Алешка понял, что предчувствия его не обманули. Эта женщина богом создана для него одного. Хоть он и влюблялся раньше, и не раз, и не два, но таких глаз он еще не видел. Он не просто влюбился, он влюбился по уши. Втрескался, втюрился — что там еще говорят в таких случаях? Короче, горел синим пламенем, плавился как свеча…
Они вышли из ресторана. Алешка решил, что они сегодня не расстанутся, и предложил Лине зайти в сквер, подышать свежим воздухом, но Лина была неумолима:
— Мне пора, я и так уже задержалась.
— Во сколько ты заканчиваешь работу? — еще не переставал надеяться Алешка.
— Поздно. И не ходи за мной, пожалуйста. Я не умею бегать. А если ты будешь меня преследовать, я не смогу от тебя убежать.

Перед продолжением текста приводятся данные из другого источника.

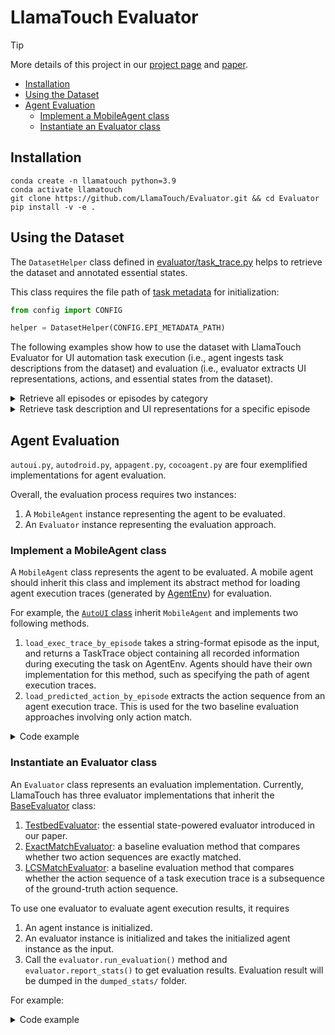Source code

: # LlamaTouch Evaluator


> [!TIP]
> More details of this project in our [project page](https://github.com/LlamaTouch/LlamaTouch) and [paper](https://arxiv.org).

- [Installation](#installation)
- [Using the Dataset](#using-the-dataset)
- [Agent Evaluation](#agent-evaluation)
    - [Implement a MobileAgent class](#implement-a-mobileagent-class)
    - [Instantiate an Evaluator class](#instantiate-an-evaluator-class)

## Installation

```
conda create -n llamatouch python=3.9
conda activate llamatouch 
git clone https://github.com/LlamaTouch/Evaluator.git && cd Evaluator
pip install -v -e .
```

## Using the Dataset

The `DatasetHelper` class defined in [evaluator/task_trace.py](./evaluator/task_trace.py) helps to retrieve the dataset and annotated essential states.

This class requires the file path of [task metadata](https://github.com/LlamaTouch/LlamaTouch/tree/main/dataset) for initialization:

```python
from config import CONFIG

helper = DatasetHelper(CONFIG.EPI_METADATA_PATH)
```

The following examples show how to use the dataset with LlamaTouch Evaluator for UI automation task execution (i.e., agent ingests task descriptions from the dataset) and evaluation (i.e., evaluator extracts UI representations, actions, and essential states from the dataset).

<details>
<summary>Retrieve all episodes or episodes by category</summary>

```python
from config import CONFIG
from evaluator.task_trace import DatasetHelper
from typing import List

helper = DatasetHelper(CONFIG.EPI_METADATA_PATH)

# get all episodes
episodes: List[str] = helper.get_all_episodes()

# get episodes by category
# AITW categories: "general", "install", "googleapps", "webshopping"
# LlamaTouch category: "generaetd"
episodes_general: List[str] = helper.get_episodes_by_category('general')
```
</details>

<details>
<summary>Retrieve task description and UI representations for a specific episode</summary>

```python
from config import CONFIG
from evaluator.task_trace import (
    DatasetHelper, 
    TaskTrace, 
    get_all_screenshot_paths,
    get_all_vh_paths,
)
from typing import List

helper = DatasetHelper(CONFIG.EPI_METADATA_PATH)
episodes: List[str] = helper.get_all_episodes()
epi = episodes[0]

task_description: str = helper.get_task_decsription_by_episode(epi)
trace: TaskTrace = helper.load_groundtruth_trace_by_episode(epi)

screenshot_paths: List[str] = get_all_screenshot_paths(trace)
vhs: List[str] = get_all_vh_paths(trace)
```
</details>

## Agent Evaluation

`autoui.py`, `autodroid.py`, `appagent.py`, `cocoagent.py` are four exemplified implementations for agent evaluation.

Overall, the evaluation process requires two instances:
1. A `MobileAgent` instance representing the agent to be evaluated.
2. An `Evaluator` instance representing the evaluation approach.

### Implement a MobileAgent class

A `MobileAgent` class represents the agent to be evaluated.
A mobile agent should inherit this class and implement its abstract method for loading agent execution traces (generated by [AgentEnv](https://github.com/LlamaTouch/AgentEnv)) for evaluation.

For example, the [`AutoUI` class](autoui.py) inherit `MobileAgent` and implements two following methods.
1. `load_exec_trace_by_episode` takes a string-format episode as the input, and returns a TaskTrace object containing all recorded information during executing the task on AgentEnv. 
Agents should have their own implementation for this method, such as specifying the path of agent execution traces.
2. `load_predicted_action_by_episode` extracts the action sequence from an agent execution trace.
This is used for the two baseline evaluation approaches involving only action match.

<details>
<summary>Code example</summary>

```python
class AutoUI(MobileAgent):
    def __init__(self) -> None:
        super().__init__()
        self.agent = Agent.AUTOUI
        self.agent_exec_trace_path = CONFIG.AUTOUI_EXEC_TRACE_PATH

    def load_exec_trace_by_episode(self, episode: str) -> Optional[TaskTrace]:
        pass

    def load_predicted_action_by_episode(self, episode: str) -> Optional[List[Action]]:
        pass
```
</details>

### Instantiate an Evaluator class

An `Evaluator` class represents an evaluation implementation.
Currently, LlamaTouch has three evaluator implementations that inherit the [BaseEvaluator](evaluator/evaluator.py) class:
1. [TestbedEvaluator](evaluator/testbed_evaluator.py): the essential state-powered evaluator introduced in our paper.
2. [ExactMatchEvaluator](evaluator/exactmatch_evaluator.py): a baseline evaluation method that compares whether two action sequences are exactly matched.
3. [LCSMatchEvaluator](evaluator/lcsmatch_evaluator.py): a baseline evaluation method that compares whether the action sequence of a task execution trace is a subsequence of the ground-truth action sequence.

To use one evaluator to evaluate agent execution results, it requires
1. An agent instance is initialized.
2. An evaluator instance is initialized and takes the initialized agent instance as the input.
3. Call the `evaluator.run_evaluation()` method and `evaluator.report_stats()` to get evaluation results.
Evaluation result will be dumped in the `dumped_stats/` folder.

For example:
<details>
<summary>Code example</summary>

```python
from config import CONFIG

# this class is defined in the above section
agent = AutoUI()

te = TestbedEvaluator(
    agent=agent,
    # pass the metadata path defined in config.py
    epi_metadata_path=CONFIG.EPI_METADATA_PATH,  
    # this field is optional.
    # by default, all tasks in the metadata file will be evaluated
    options={
        # only tasks of their categories in this list will be evaluated
        "categories": [
            TaskCategory.GENERAL,
            TaskCategory.INSTALL,
            TaskCategory.WEBSHOPPING,
            TaskCategory.GOOGLEAPPS,
            TaskCategory.GENERATED,
        ],
        # only evaluate selected tasks with the following episodes
        "episodes": [
            "epi1",
            "epi2",
            "..."
        ],
    }
)
te.run_evaluation()
te.report_stats()
```
</details>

И это будет нечестно с твоей стороны. — Лина проговорила все это на едином дыхании, поцеловала Алешку в правую щеку и ушла.
Впервые в жизни он не нашелся, что ответить женщине, так и оставшись стоять на месте. Настолько необычна была эта женщина, что он, искушенный в делах обольщения, чувствовал себя просто семиклассником на танцах. И пока собирался с мыслями, ее и след простыл.